Stored data

- - -

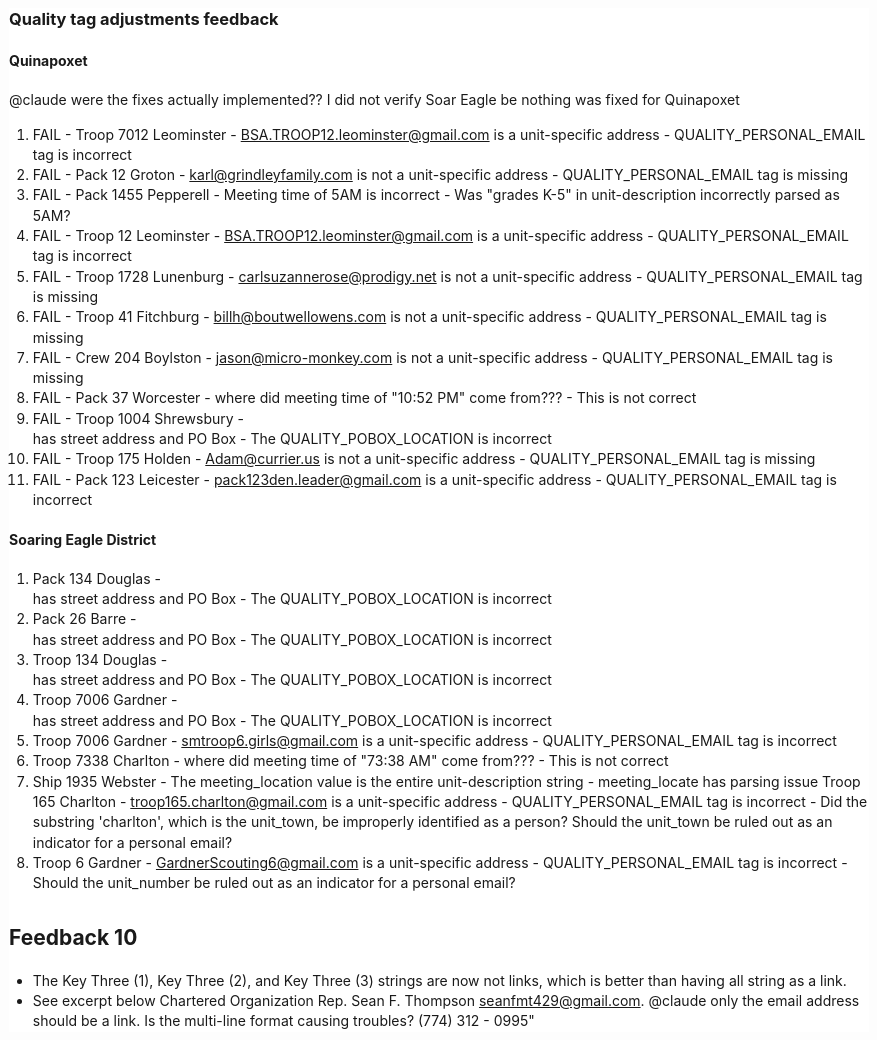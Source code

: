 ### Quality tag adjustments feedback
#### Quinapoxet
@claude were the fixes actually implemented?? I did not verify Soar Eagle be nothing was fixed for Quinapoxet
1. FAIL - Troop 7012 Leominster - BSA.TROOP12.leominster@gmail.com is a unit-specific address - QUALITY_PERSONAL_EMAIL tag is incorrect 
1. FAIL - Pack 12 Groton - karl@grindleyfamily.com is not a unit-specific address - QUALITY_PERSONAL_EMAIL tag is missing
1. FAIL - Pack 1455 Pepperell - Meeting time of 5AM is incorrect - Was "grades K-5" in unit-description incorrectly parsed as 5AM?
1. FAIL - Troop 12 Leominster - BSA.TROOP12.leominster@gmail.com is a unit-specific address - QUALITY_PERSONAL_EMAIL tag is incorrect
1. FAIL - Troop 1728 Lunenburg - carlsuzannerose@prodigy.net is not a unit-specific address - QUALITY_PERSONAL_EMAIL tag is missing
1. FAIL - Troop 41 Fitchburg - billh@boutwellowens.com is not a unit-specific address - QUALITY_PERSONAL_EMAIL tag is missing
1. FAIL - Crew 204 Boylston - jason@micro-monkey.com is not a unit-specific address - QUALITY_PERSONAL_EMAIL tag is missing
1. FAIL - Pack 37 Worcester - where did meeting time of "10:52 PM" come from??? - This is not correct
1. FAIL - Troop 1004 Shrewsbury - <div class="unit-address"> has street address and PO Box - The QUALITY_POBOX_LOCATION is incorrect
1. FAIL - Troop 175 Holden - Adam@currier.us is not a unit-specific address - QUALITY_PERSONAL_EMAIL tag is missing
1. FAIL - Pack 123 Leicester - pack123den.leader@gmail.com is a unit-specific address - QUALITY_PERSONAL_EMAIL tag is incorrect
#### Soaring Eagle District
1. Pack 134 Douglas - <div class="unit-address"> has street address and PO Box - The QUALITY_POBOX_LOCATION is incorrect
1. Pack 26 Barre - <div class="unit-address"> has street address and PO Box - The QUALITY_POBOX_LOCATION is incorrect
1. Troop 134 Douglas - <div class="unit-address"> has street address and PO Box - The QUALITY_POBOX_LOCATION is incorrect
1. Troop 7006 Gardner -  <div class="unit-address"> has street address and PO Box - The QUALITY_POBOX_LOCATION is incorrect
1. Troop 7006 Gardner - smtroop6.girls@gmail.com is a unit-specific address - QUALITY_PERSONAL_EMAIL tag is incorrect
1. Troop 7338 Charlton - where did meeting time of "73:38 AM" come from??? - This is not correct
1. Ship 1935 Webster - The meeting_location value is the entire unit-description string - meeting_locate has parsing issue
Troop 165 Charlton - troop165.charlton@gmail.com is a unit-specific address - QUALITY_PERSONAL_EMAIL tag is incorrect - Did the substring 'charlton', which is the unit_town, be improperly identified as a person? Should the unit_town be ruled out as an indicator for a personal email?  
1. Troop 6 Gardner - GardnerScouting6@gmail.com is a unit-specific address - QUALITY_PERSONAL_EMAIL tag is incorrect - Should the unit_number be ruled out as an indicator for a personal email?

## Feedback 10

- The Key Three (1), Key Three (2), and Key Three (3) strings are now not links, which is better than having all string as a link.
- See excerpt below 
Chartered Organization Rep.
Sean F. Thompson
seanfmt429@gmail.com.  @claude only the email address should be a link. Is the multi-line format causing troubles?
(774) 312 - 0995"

- - -

Exercise
Any picture found in the data is to be skipped while the rest is copied exactly.

Response area
Source code

: ### Quality tag adjustments feedback
#### Quinapoxet
@claude were the fixes actually implemented?? I did not verify Soar Eagle be nothing was fixed for Quinapoxet
1. FAIL - Troop 7012 Leominster - BSA.TROOP12.leominster@gmail.com is a unit-specific address - QUALITY_PERSONAL_EMAIL tag is incorrect 
1. FAIL - Pack 12 Groton - karl@grindleyfamily.com is not a unit-specific address - QUALITY_PERSONAL_EMAIL tag is missing
1. FAIL - Pack 1455 Pepperell - Meeting time of 5AM is incorrect - Was "grades K-5" in unit-description incorrectly parsed as 5AM?
1. FAIL - Troop 12 Leominster - BSA.TROOP12.leominster@gmail.com is a unit-specific address - QUALITY_PERSONAL_EMAIL tag is incorrect
1. FAIL - Troop 1728 Lunenburg - carlsuzannerose@prodigy.net is not a unit-specific address - QUALITY_PERSONAL_EMAIL tag is missing
1. FAIL - Troop 41 Fitchburg - billh@boutwellowens.com is not a unit-specific address - QUALITY_PERSONAL_EMAIL tag is missing
1. FAIL - Crew 204 Boylston - jason@micro-monkey.com is not a unit-specific address - QUALITY_PERSONAL_EMAIL tag is missing
1. FAIL - Pack 37 Worcester - where did meeting time of "10:52 PM" come from??? - This is not correct
1. FAIL - Troop 1004 Shrewsbury - <div class="unit-address"> has street address and PO Box - The QUALITY_POBOX_LOCATION is incorrect
1. FAIL - Troop 175 Holden - Adam@currier.us is not a unit-specific address - QUALITY_PERSONAL_EMAIL tag is missing
1. FAIL - Pack 123 Leicester - pack123den.leader@gmail.com is a unit-specific address - QUALITY_PERSONAL_EMAIL tag is incorrect
#### Soaring Eagle District
1. Pack 134 Douglas - <div class="unit-address"> has street address and PO Box - The QUALITY_POBOX_LOCATION is incorrect
1. Pack 26 Barre - <div class="unit-address"> has street address and PO Box - The QUALITY_POBOX_LOCATION is incorrect
1. Troop 134 Douglas - <div class="unit-address"> has street address and PO Box - The QUALITY_POBOX_LOCATION is incorrect
1. Troop 7006 Gardner -  <div class="unit-address"> has street address and PO Box - The QUALITY_POBOX_LOCATION is incorrect
1. Troop 7006 Gardner - smtroop6.girls@gmail.com is a unit-specific address - QUALITY_PERSONAL_EMAIL tag is incorrect
1. Troop 7338 Charlton - where did meeting time of "73:38 AM" come from??? - This is not correct
1. Ship 1935 Webster - The meeting_location value is the entire unit-description string - meeting_locate has parsing issue
Troop 165 Charlton - troop165.charlton@gmail.com is a unit-specific address - QUALITY_PERSONAL_EMAIL tag is incorrect - Did the substring 'charlton', which is the unit_town, be improperly identified as a person? Should the unit_town be ruled out as an indicator for a personal email?  
1. Troop 6 Gardner - GardnerScouting6@gmail.com is a unit-specific address - QUALITY_PERSONAL_EMAIL tag is incorrect - Should the unit_number be ruled out as an indicator for a personal email?

## Feedback 10

- The Key Three (1), Key Three (2), and Key Three (3) strings are now not links, which is better than having all string as a link.
- See excerpt below 
Chartered Organization Rep.
Sean F. Thompson
seanfmt429@gmail.com.  @claude only the email address should be a link. Is the multi-line format causing troubles?
(774) 312 - 0995"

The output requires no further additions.